The experimental results from Section 3.4 are shown in Figure 17, superimposed with the respective analytical predictions, calculated as above. In the figure, the area enclosed by each curve corresponds to the energy dissipated by the device in the load-unload cycle. It can be seen that these areas, although they are not the same between the experimental and analytical results, are similar and follow the same trend. That is, the greater the stiffness of the spring, the greater the force with which the device responds, as well as the greater the energy dissipation in one cycle. Furthermore, the dissipated energy increases when the coefficient of friction between the sliding surfaces increases. Also, the greatest differences between the analytical model and the experimental tests occur for the highest coefficient of friction. These differences are attributed to the fact that the analytical model overestimates the dissipation capacity of the device for larger friction coefficients and underestimates it for lower friction coefficients. This may be due to the fact that the roughness of the surface covered with sandpaper is very high, and there is a mechanical bond that leads to Coulomb friction—friction force proportional to the product between the friction coefficient and normal force—is not a good approximation in this case.
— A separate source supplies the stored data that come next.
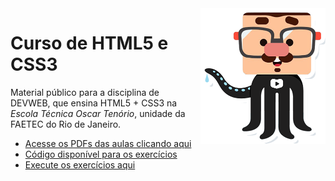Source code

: <img src="imagens/mascote.png" style="width:200px; display:block; float:right;">

# Curso de HTML5 e CSS3

Material público para a disciplina de DEVWEB, que ensina HTML5 + CSS3 na *Escola Técnica Oscar Tenório*, unidade da FAETEC do Rio de Janeiro.

* [Acesse os PDFs das aulas clicando aqui](https://github.com/gustavoguanabara/html-css/tree/master/aulas-pdf)
* [Código disponível para os exercícios](https://github.com/gustavoguanabara/html-css/tree/master/exercicios)
* [Execute os exercícios aqui](https://gustavoguanabara.github.io/html-css/exercicios/)
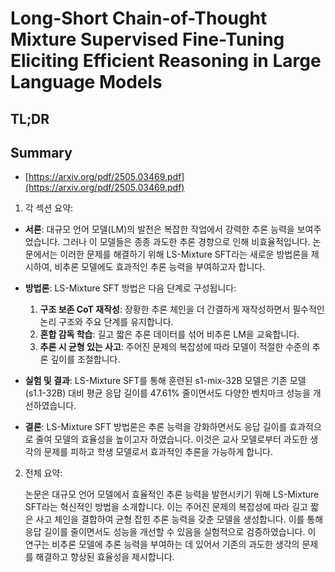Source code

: # Long-Short Chain-of-Thought Mixture Supervised Fine-Tuning Eliciting Efficient Reasoning in Large Language Models
## TL;DR
## Summary
- [https://arxiv.org/pdf/2505.03469.pdf](https://arxiv.org/pdf/2505.03469.pdf)

1. 각 섹션 요약:
   
  - **서론**: 대규모 언어 모델(LM)의 발전은 복잡한 작업에서 강력한 추론 능력을 보여주었습니다. 그러나 이 모델들은 종종 과도한 추론 경향으로 인해 비효율적입니다. 논문에서는 이러한 문제를 해결하기 위해 LS-Mixture SFT라는 새로운 방법론을 제시하여, 비추론 모델에도 효과적인 추론 능력을 부여하고자 합니다.

  - **방법론**: LS-Mixture SFT 방법은 다음 단계로 구성됩니다:
    1. **구조 보존 CoT 재작성**: 장황한 추론 체인을 더 간결하게 재작성하면서 필수적인 논리 구조와 주요 단계를 유지합니다. 
    2. **혼합 감독 학습**: 길고 짧은 추론 데이터를 섞어 비추론 LM을 교육합니다. 
    3. **추론 시 균형 있는 사고**: 주어진 문제의 복잡성에 따라 모델이 적절한 수준의 추론 깊이를 조절합니다.

  - **실험 및 결과**: LS-Mixture SFT를 통해 훈련된 s1-mix-32B 모델은 기존 모델(s1.1-32B) 대비 평균 응답 길이를 47.61% 줄이면서도 다양한 벤치마크 성능을 개선하였습니다.

  - **결론**: LS-Mixture SFT 방법론은 추론 능력을 강화하면서도 응답 길이를 효과적으로 줄여 모델의 효율성을 높이고자 하였습니다. 이것은 교사 모델로부터 과도한 생각의 문제를 피하고 학생 모델로서 효과적인 추론을 가능하게 합니다.

2. 전체 요약:
   
   논문은 대규모 언어 모델에서 효율적인 추론 능력을 발현시키기 위해 LS-Mixture SFT라는 혁신적인 방법을 소개합니다. 이는 주어진 문제의 복잡성에 따라 길고 짧은 사고 체인을 결합하여 균형 잡힌 추론 능력을 갖춘 모델을 생성합니다. 이를 통해 응답 길이를 줄이면서도 성능을 개선할 수 있음을 실험적으로 검증하였습니다. 이 연구는 비추론 모델에 추론 능력을 부여하는 데 있어서 기존의 과도한 생각의 문제를 해결하고 향상된 효율성을 제시합니다.
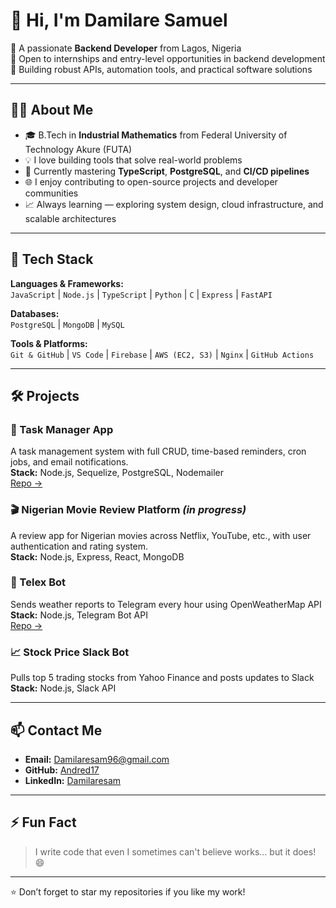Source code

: # 👋 Hi, I'm Damilare Samuel

🎯 A passionate **Backend Developer** from Lagos, Nigeria  
💼 Open to internships and entry-level opportunities in backend development  
🚀 Building robust APIs, automation tools, and practical software solutions

---

## 👨‍💻 About Me

- 🎓 B.Tech in **Industrial Mathematics** from Federal University of Technology Akure (FUTA)
- 💡 I love building tools that solve real-world problems
- 🧠 Currently mastering **TypeScript**, **PostgreSQL**, and **CI/CD pipelines**
- 🌐 I enjoy contributing to open-source projects and developer communities
- 📈 Always learning — exploring system design, cloud infrastructure, and scalable architectures

---

## 🔧 Tech Stack

**Languages & Frameworks:**  
`JavaScript` | `Node.js` | `TypeScript` | `Python` | `C` | `Express` | `FastAPI`  

**Databases:**  
`PostgreSQL` | `MongoDB` | `MySQL`

**Tools & Platforms:**  
`Git & GitHub` | `VS Code` | `Firebase` | `AWS (EC2, S3)` | `Nginx` | `GitHub Actions`

---

## 🛠️ Projects

### 📝 Task Manager App  
A task management system with full CRUD, time-based reminders, cron jobs, and email notifications.  
**Stack:** Node.js, Sequelize, PostgreSQL, Nodemailer  
[Repo →](https://github.com/Andred17/task-manager-app)

### 🎬 Nigerian Movie Review Platform *(in progress)*  
A review app for Nigerian movies across Netflix, YouTube, etc., with user authentication and rating system.  
**Stack:** Node.js, Express, React, MongoDB

### 📡 Telex  Bot  
Sends weather reports to Telegram every hour using OpenWeatherMap API  
**Stack:** Node.js, Telegram Bot API  
[Repo →](https://github.com/Andred17/telex-integration)

### 📈 Stock Price Slack Bot  
Pulls top 5 trading stocks from Yahoo Finance and posts updates to Slack  
**Stack:** Node.js, Slack API

---

## 📫 Contact Me

- **Email:** [Damilaresam96@gmail.com](mailto:Damilaresam96@gmail.com)  
- **GitHub:** [Andred17](https://github.com/Andred17)  
- **LinkedIn:** [Damilaresam](https://linkedin.com/in/Damilaresam)

---

## ⚡ Fun Fact

> I write code that even I sometimes can't believe works… but it does! 😄

---

⭐️ Don’t forget to star my repositories if you like my work!
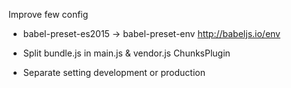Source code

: Improve few config

- babel-preset-es2015 -> babel-preset-env
  http://babeljs.io/env

- Split bundle.js in main.js & vendor.js
  ChunksPlugin

- Separate setting development or production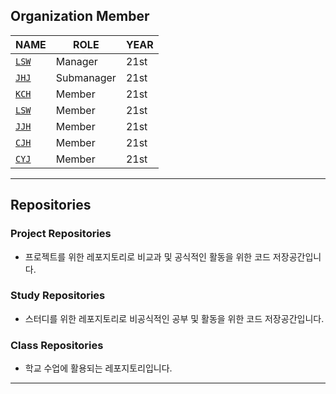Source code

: ## Organization Member

| NAME                                     | ROLE        | YEAR |
| ---------------------------------------- | ----------- | ---- |
| [`LSW`](https://github.com/elecbug)      | Manager     | 21st |
| [`JHJ`](https://github.com/wgwillbe)     | Submanager  | 21st |
| [`KCH`](https://github.com/binglebangle) | Member      | 21st |
| [`LSW`](https://github.com/dnjsl)        | Member      | 21st |
| [`JJH`](https://github.com/rainhoon)     | Member      | 21st |
| [`CJH`](https://github.com/JHONEY-076)   | Member      | 21st |
| [`CYJ`](https://github.com/adelklee)     | Member      | 21st |


***

## Repositories

### Project Repositories
- 프로젝트를 위한 레포지토리로 비교과 및 공식적인 활동을 위한 코드 저장공간입니다.

### Study Repositories
- 스터디를 위한 레포지토리로 비공식적인 공부 및 활동을 위한 코드 저장공간입니다.

### Class Repositories
- 학교 수업에 활용되는 레포지토리입니다.
***
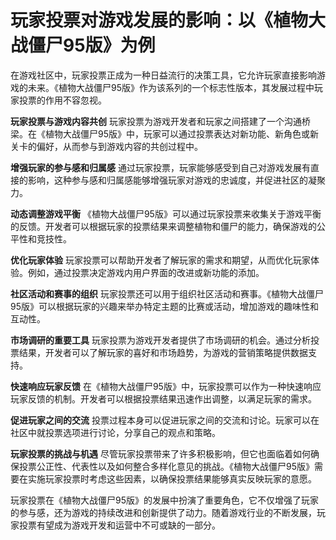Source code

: # 玩家投票对游戏发展的影响：以《植物大战僵尸95版》为例

在游戏社区中，玩家投票正成为一种日益流行的决策工具，它允许玩家直接影响游戏的未来。《植物大战僵尸95版》作为该系列的一个标志性版本，其发展过程中玩家投票的作用不容忽视。

**玩家投票与游戏内容共创**
玩家投票为游戏开发者和玩家之间搭建了一个沟通桥梁。在《植物大战僵尸95版》中，玩家可以通过投票表达对新功能、新角色或新关卡的偏好，从而参与到游戏内容的共创过程中。

**增强玩家的参与感和归属感**
通过玩家投票，玩家能够感受到自己对游戏发展有直接的影响，这种参与感和归属感能够增强玩家对游戏的忠诚度，并促进社区的凝聚力。

**动态调整游戏平衡**
《植物大战僵尸95版》可以通过玩家投票来收集关于游戏平衡的反馈。开发者可以根据玩家的投票结果来调整植物和僵尸的能力，确保游戏的公平性和竞技性。

**优化玩家体验**
玩家投票可以帮助开发者了解玩家的需求和期望，从而优化玩家体验。例如，通过投票决定游戏内用户界面的改进或新功能的添加。

**社区活动和赛事的组织**
玩家投票还可以用于组织社区活动和赛事。《植物大战僵尸95版》可以根据玩家的兴趣来举办特定主题的比赛或活动，增加游戏的趣味性和互动性。

**市场调研的重要工具**
玩家投票为游戏开发者提供了市场调研的机会。通过分析投票结果，开发者可以了解玩家的喜好和市场趋势，为游戏的营销策略提供数据支持。

**快速响应玩家反馈**
在《植物大战僵尸95版》中，玩家投票可以作为一种快速响应玩家反馈的机制。开发者可以根据投票结果迅速作出调整，以满足玩家的需求。

**促进玩家之间的交流**
投票过程本身可以促进玩家之间的交流和讨论。玩家可以在社区中就投票选项进行讨论，分享自己的观点和策略。

**玩家投票的挑战与机遇**
尽管玩家投票带来了许多积极影响，但它也面临着如何确保投票公正性、代表性以及如何整合多样化意见的挑战。《植物大战僵尸95版》需要在实施玩家投票时考虑这些因素，以确保投票结果能够真实反映玩家的意愿。

玩家投票在《植物大战僵尸95版》的发展中扮演了重要角色，它不仅增强了玩家的参与感，还为游戏的持续改进和创新提供了动力。随着游戏行业的不断发展，玩家投票有望成为游戏开发和运营中不可或缺的一部分。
Due to the above, Equation (26)—which uses individual test results calculated with Equation (25)—may not be a good estimator of the effective coefficient of friction between surfaces. Another possible explanation for the differences between the analytical predictions and experimental results is that the items used in the test in Section 3.1 are not flat, smooth surfaces. Instead, these elements have perforations to allow the fastening of the interchangeable frictional elements (Figure 8b). These holes could have ridges that could generate mechanical binding that would lead to an overestimation of the coefficient of friction. This would lead to analytical results that would overestimate the energy dissipation capacity by using a friction coefficient higher than that corresponding to the sliding surfaces of the device tested in Section 3.4, where the surfaces are flat.

The shapes of the load-displacement curves and the dissipated energy—area enclosed between the charge-discharge curves—are similar between the experimental tests and the analytical predictions of the device. The greatest difference between the two groups of curves is observed between the discharge branches, this difference being more noticeable at the beginning of the discharge. This can be attributed to the friction between the pieces of the device, which are slightly different from those that the analytical model considers. The physical device included “rings-shape heads” installed on the load transmission cylindrical shaft that interact with the clamps (Figure 6b). However, in the analytical model, the load transfer occurs directly between the cylindrical axis and the clamps (elements (5) and (3) in Figure 1a).

From the experimental results and analytical predictions shown in Figure 17, the energy dissipated in each of the tests was determined. It corresponds to the area enclosed between the charge and discharge curves and was determined using the command trapz(X, Y) in the Matlab software. This command performs a numerical integration using Simpson’s rule, which evaluates the area between two discrete points, considering a straight line between them.

Table 9. Dissipated energy values were calculated with the experimental results and the analytical models.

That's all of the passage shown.